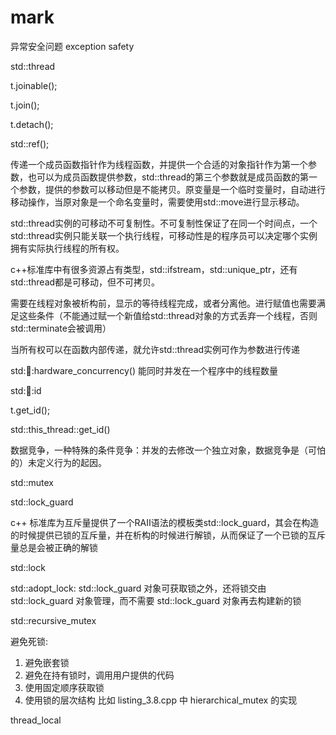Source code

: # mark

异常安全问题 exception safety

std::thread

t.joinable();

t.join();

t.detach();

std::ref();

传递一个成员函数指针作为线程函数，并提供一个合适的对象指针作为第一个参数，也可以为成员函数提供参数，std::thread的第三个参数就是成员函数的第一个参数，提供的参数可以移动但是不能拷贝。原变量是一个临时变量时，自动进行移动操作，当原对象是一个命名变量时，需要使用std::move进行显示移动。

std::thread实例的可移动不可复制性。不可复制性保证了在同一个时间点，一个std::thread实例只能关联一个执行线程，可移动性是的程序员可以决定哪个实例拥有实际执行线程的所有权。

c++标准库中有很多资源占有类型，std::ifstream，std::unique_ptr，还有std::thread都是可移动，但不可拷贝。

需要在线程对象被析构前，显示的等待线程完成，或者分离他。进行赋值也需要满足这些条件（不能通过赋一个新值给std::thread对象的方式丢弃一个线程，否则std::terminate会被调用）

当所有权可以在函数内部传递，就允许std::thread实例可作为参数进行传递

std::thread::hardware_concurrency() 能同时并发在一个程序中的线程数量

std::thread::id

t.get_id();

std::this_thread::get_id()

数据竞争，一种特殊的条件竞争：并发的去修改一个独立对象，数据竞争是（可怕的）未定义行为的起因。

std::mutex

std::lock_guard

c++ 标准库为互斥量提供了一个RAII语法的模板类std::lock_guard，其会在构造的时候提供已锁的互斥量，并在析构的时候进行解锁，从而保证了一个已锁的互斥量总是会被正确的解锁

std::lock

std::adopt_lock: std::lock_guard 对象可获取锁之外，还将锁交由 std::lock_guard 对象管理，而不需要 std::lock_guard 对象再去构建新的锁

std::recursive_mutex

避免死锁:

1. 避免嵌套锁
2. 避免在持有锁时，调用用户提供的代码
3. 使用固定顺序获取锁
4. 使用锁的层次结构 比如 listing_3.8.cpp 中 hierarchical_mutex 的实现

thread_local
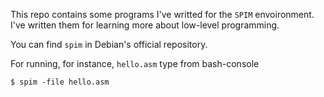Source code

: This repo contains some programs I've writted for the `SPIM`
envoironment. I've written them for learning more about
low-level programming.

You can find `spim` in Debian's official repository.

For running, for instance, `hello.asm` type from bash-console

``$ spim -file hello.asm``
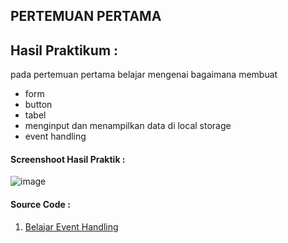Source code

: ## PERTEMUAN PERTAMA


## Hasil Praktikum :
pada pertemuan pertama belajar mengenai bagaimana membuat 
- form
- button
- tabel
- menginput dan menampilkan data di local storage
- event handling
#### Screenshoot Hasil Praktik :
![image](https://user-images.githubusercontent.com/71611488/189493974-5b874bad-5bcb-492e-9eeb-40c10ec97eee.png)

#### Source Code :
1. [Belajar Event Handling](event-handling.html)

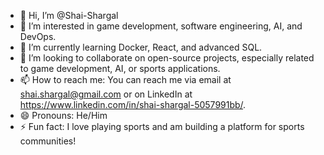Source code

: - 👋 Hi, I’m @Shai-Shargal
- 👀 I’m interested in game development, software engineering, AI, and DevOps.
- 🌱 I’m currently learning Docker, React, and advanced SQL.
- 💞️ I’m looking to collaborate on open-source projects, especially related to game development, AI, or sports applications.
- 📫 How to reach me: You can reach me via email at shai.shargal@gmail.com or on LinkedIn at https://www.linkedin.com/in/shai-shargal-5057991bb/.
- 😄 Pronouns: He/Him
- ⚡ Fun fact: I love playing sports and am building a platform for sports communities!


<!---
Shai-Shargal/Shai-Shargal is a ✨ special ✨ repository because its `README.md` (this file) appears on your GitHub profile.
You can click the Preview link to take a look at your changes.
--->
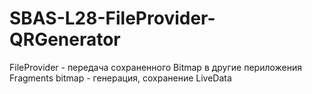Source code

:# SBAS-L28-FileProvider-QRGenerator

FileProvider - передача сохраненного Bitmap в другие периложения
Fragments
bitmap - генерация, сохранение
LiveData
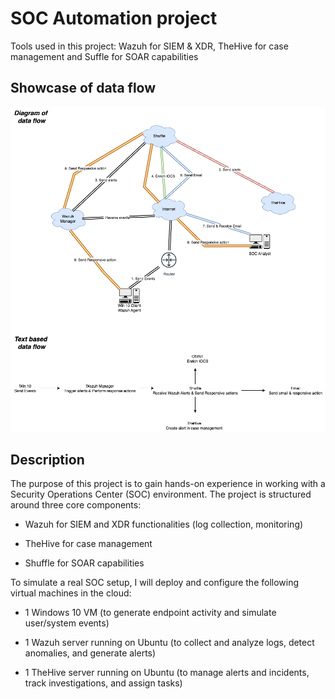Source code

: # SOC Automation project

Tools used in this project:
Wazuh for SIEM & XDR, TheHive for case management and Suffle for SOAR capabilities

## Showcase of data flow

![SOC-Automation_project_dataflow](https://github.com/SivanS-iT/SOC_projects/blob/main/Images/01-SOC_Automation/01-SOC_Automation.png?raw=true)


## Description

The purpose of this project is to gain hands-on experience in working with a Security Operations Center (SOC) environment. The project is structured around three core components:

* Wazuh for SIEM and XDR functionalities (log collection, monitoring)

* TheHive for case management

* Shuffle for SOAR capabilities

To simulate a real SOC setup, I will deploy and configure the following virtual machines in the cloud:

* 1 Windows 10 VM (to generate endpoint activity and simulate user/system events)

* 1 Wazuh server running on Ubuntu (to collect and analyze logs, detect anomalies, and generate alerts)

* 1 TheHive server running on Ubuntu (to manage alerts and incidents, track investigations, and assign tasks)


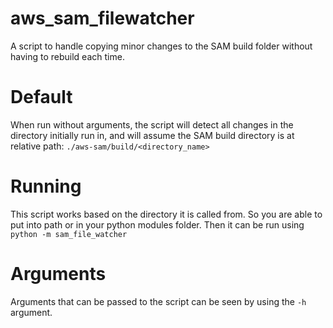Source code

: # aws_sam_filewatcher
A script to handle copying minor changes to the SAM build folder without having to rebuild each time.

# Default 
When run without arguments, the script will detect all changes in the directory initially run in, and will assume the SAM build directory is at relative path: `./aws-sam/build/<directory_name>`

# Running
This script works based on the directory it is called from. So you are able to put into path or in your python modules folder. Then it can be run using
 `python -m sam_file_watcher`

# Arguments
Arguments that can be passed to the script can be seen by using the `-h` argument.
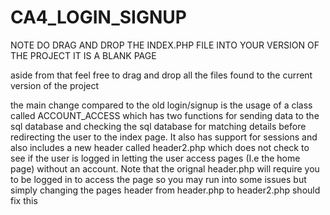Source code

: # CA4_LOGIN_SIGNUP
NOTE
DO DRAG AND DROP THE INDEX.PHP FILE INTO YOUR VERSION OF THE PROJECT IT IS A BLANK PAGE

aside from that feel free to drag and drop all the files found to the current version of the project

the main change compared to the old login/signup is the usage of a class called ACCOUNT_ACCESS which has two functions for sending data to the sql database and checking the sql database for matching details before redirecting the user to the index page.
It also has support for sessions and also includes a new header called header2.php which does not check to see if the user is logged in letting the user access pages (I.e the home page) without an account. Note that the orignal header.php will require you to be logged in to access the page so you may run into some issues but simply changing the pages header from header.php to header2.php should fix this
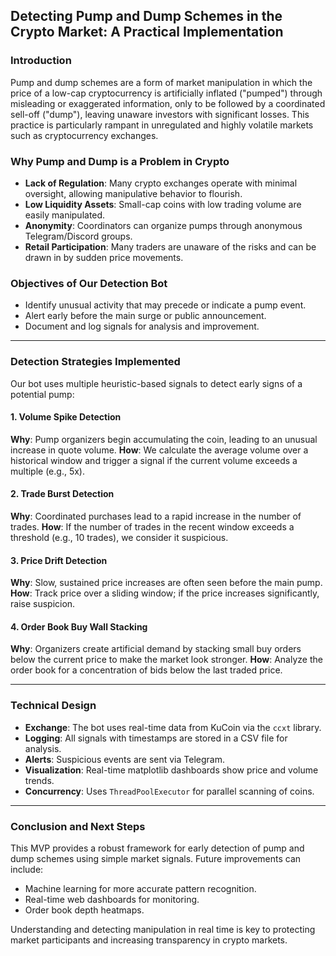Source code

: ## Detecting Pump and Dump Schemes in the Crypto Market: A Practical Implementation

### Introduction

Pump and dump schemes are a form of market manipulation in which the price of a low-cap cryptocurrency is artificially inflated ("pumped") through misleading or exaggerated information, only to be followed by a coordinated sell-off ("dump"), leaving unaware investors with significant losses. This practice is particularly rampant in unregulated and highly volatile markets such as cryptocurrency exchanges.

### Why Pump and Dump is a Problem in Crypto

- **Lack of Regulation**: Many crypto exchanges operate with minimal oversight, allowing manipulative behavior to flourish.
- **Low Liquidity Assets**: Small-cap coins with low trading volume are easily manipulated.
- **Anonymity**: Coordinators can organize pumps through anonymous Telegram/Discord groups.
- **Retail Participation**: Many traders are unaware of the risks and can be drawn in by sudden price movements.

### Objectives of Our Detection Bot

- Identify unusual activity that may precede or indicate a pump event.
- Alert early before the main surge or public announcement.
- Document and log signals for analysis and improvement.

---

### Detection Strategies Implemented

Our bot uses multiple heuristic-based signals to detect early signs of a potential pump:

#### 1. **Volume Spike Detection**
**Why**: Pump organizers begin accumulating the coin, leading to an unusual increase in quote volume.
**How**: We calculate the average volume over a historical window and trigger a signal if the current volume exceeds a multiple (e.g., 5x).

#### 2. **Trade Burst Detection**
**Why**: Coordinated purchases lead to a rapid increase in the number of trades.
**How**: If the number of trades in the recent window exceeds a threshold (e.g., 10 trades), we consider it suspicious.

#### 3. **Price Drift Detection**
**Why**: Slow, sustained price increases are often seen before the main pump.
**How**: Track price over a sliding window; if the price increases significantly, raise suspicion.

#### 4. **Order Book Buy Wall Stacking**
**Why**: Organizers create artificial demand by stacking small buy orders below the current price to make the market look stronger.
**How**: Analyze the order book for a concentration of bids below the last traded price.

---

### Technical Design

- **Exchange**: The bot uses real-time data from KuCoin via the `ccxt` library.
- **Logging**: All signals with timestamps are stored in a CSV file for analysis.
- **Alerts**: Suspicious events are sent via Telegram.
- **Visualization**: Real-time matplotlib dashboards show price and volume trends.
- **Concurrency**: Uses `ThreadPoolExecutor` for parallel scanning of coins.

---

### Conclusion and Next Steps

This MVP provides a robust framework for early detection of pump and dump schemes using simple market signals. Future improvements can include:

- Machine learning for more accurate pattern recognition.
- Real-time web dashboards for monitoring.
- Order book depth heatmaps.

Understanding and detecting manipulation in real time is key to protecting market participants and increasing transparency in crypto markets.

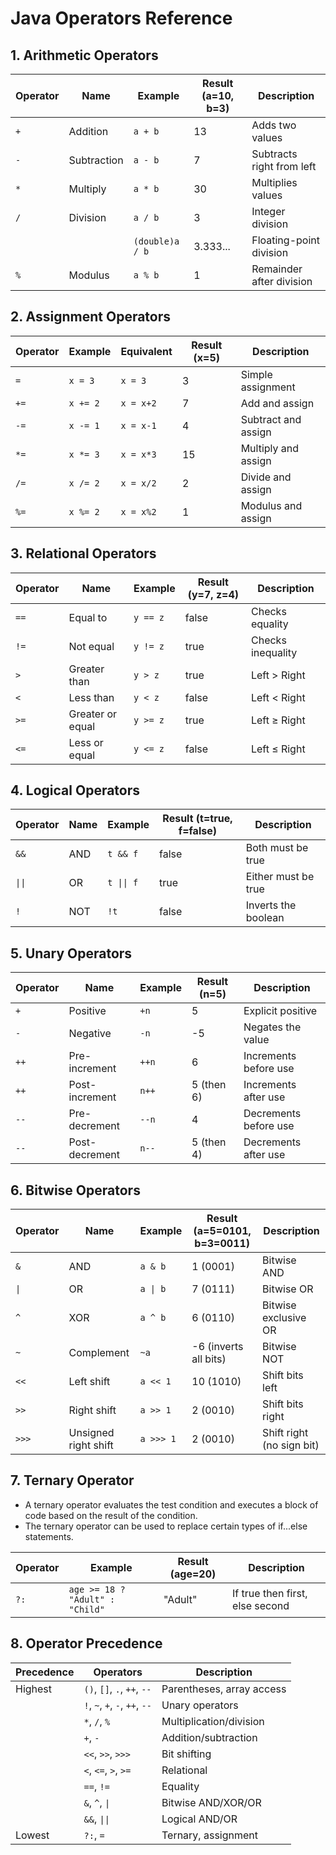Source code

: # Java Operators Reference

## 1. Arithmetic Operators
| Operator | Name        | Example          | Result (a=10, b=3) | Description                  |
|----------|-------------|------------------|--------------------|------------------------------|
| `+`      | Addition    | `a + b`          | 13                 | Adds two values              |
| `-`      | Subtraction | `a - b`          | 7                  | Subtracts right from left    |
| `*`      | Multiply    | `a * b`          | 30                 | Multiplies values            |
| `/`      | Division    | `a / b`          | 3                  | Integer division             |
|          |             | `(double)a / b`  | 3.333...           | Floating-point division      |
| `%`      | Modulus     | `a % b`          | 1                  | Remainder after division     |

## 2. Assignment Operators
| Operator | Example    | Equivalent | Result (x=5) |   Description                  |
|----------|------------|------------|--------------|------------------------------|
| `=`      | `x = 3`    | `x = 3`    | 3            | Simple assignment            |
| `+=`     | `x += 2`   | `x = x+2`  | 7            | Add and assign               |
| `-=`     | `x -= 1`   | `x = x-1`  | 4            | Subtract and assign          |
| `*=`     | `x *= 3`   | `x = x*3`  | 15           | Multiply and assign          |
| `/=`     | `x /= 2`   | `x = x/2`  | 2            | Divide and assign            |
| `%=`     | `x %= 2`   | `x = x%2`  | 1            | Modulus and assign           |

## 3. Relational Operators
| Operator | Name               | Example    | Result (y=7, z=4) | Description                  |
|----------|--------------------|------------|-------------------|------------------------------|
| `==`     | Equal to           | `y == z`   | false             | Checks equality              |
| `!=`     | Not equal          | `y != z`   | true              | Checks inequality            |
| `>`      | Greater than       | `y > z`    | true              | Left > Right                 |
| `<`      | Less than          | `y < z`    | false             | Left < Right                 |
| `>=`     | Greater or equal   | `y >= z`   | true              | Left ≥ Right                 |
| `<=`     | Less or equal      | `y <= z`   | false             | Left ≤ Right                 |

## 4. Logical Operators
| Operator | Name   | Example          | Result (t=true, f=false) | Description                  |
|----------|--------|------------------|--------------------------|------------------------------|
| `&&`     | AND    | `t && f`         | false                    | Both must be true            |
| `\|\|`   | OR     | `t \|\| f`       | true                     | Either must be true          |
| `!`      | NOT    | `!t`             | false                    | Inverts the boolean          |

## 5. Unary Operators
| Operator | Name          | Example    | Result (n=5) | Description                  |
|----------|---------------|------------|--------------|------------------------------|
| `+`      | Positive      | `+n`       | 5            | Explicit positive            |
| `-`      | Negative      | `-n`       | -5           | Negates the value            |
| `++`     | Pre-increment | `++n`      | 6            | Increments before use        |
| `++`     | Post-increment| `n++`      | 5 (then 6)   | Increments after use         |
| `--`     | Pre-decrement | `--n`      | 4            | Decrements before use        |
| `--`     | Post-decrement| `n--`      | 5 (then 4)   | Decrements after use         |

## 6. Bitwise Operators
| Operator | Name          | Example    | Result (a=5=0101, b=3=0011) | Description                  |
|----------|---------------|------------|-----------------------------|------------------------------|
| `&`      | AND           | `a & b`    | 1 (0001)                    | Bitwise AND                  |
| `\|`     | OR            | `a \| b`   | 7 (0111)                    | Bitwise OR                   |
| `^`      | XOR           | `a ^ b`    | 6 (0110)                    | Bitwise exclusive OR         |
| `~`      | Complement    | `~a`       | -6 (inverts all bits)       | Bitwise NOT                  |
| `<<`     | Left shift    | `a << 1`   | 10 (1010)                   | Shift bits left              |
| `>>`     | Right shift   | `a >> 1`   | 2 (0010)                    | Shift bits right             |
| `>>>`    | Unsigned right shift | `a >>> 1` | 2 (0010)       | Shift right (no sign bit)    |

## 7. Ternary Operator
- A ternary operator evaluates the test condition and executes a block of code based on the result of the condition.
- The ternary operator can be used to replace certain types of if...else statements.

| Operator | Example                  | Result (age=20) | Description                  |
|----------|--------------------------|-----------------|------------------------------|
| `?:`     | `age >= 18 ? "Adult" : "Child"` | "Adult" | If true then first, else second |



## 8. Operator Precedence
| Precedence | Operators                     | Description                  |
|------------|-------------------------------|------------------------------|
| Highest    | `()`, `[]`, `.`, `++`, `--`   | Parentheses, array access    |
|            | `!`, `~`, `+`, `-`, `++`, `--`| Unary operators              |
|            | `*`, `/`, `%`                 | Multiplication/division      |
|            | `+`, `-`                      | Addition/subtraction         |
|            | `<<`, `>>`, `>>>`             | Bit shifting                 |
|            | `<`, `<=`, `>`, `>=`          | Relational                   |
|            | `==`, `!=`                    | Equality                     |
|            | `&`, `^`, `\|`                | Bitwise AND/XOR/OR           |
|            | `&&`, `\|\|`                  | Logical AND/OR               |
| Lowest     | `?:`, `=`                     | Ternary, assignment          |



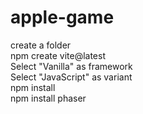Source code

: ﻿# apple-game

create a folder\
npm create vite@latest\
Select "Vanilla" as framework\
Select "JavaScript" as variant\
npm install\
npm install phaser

→ **Try it**: The lines holding the string "Greater" are what is needed from the material above.

→ **Answer space**:
| `>`      | Greater than       | `y > z`    | true              | Left > Right                 |
| `>=`     | Greater or equal   | `y >= z`   | true              | Left ≥ Right                 |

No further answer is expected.